Pablo nació en Tarso, en Cilicia. Ciudadano romano, hijo de judíos, se le conocía bajo los nombres de Saúl (heb.) y Paulus (lat.). Fue un irrestricto adversario de los cristianos, se dedicó a perseguirlos en Siria y otros lugares. Sin embrago, su espíritu violento y ese ardor indomable con que perseguía a los discípulos de Jesús se apaciguaron. Mientras iba camino a Damasco en búsqueda de sus víctimas, una voz poderosa lo botó de su caballo y lo envolvió: “Saúl, Saúl ¿por qué me persigues?” Saúl preguntó: “-¿quién eres tú, Señor?” la voz le respondió: “-Yo soy Jesús a quien tú persigues”.
Así, de perseguidor, Saúl, por la gracia de Jesucristo, se hizo defensor de su Iglesia, y convertido en cristiano tomó el nombre de Pablo, que significa “pequeño”, pues era de corta estatura y enfermizo. Durante treinta años trabajó como misionero, sin conocer el desaliento. Lo vieron predicando el evangelio en las tierras de Damasco, Chipre, fue a Jerusalén, recorrió las regiones de Siria, Galacia, Grecia y Macedonia. En Atenas pronunció un discurso en el Areópago y, entre otras cosas, dijo a los presentes que él anunciaba a ese Dios desconocido, creador de todas las cosas, que ellos veneraban y al que habían erigido un altar. Recorrió gran parte de Oriente y Occidente, predicando a judíos y gentiles. Esto tuvo enorme importancia en la expansión del cristianismo, pues, al trascender con su apostolado los limites del judaísmo, hizo que la Iglesia se convirtiera en universal.

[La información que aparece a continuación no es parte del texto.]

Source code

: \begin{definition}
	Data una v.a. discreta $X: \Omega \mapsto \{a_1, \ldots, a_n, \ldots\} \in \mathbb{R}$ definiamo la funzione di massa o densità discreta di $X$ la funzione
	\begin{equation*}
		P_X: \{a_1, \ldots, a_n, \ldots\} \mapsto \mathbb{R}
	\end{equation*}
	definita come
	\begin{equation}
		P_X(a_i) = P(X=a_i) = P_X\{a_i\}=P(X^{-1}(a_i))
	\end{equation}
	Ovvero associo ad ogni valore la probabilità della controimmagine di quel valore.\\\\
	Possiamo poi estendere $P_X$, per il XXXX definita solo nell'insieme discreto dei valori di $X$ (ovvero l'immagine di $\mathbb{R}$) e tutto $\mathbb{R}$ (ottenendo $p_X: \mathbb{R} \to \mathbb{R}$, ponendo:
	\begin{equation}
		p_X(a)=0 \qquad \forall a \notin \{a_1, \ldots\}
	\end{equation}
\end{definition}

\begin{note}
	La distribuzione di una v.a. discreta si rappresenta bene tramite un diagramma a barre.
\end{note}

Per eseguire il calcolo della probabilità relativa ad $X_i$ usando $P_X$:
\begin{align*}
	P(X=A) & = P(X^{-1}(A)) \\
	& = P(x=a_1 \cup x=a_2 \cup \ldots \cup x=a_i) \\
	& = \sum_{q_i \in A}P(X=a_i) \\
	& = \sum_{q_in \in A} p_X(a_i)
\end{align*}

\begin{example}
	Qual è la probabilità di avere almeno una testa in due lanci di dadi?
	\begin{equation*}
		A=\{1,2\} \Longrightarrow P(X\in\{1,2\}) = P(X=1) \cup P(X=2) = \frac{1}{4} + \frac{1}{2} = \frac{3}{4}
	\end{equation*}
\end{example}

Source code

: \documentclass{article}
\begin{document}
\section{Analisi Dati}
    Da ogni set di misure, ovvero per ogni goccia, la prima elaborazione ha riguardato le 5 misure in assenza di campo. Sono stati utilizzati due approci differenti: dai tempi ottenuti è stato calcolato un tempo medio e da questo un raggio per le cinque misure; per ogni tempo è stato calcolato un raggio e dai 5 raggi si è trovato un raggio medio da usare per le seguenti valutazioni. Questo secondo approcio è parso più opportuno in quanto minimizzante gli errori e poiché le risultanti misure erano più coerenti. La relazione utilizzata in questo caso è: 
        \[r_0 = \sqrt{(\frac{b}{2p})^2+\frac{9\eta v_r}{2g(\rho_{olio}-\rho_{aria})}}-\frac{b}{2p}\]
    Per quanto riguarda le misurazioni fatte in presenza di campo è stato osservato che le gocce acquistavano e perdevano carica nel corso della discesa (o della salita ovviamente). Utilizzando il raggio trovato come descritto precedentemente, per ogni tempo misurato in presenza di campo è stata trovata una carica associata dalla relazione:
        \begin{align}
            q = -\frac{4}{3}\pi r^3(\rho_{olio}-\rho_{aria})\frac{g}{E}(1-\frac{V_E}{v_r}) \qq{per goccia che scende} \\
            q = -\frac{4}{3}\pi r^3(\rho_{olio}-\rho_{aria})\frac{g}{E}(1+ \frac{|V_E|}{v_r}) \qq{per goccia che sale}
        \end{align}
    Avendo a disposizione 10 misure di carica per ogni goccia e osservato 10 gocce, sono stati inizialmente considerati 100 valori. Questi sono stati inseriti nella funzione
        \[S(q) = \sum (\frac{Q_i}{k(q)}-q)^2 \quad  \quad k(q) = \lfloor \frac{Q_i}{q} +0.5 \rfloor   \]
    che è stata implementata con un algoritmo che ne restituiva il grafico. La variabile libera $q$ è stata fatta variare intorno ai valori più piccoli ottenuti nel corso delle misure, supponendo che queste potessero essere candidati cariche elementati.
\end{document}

En el concilio de Jerusalén hizo triunfar la idea de un apostolado universal, frente a las estrechas ideas de los judaizantes. Su actividad y sus escritos (Epístolas: a los tesalonicenses, a los corintios, a los romanos, a los gálatas, a los efesios, a los colosenses, a los filipenses) le valieron la hostilidad de los judíos. Fue encarcelado por los romanos, pero al par de años fue liberado y sin dar marcha atrás continuó sus viajes apostólicos. Al poco tiempo fue nuevamente arrestado para su posterior decapitación por ordenes de Nerón.
Esta es la vida de un hombre que propagó el cristianismo como idea universal de salvación, sin importar las fronteras ni el color de piel; su labor incesante le valió el título de Apóstol de los Gentiles.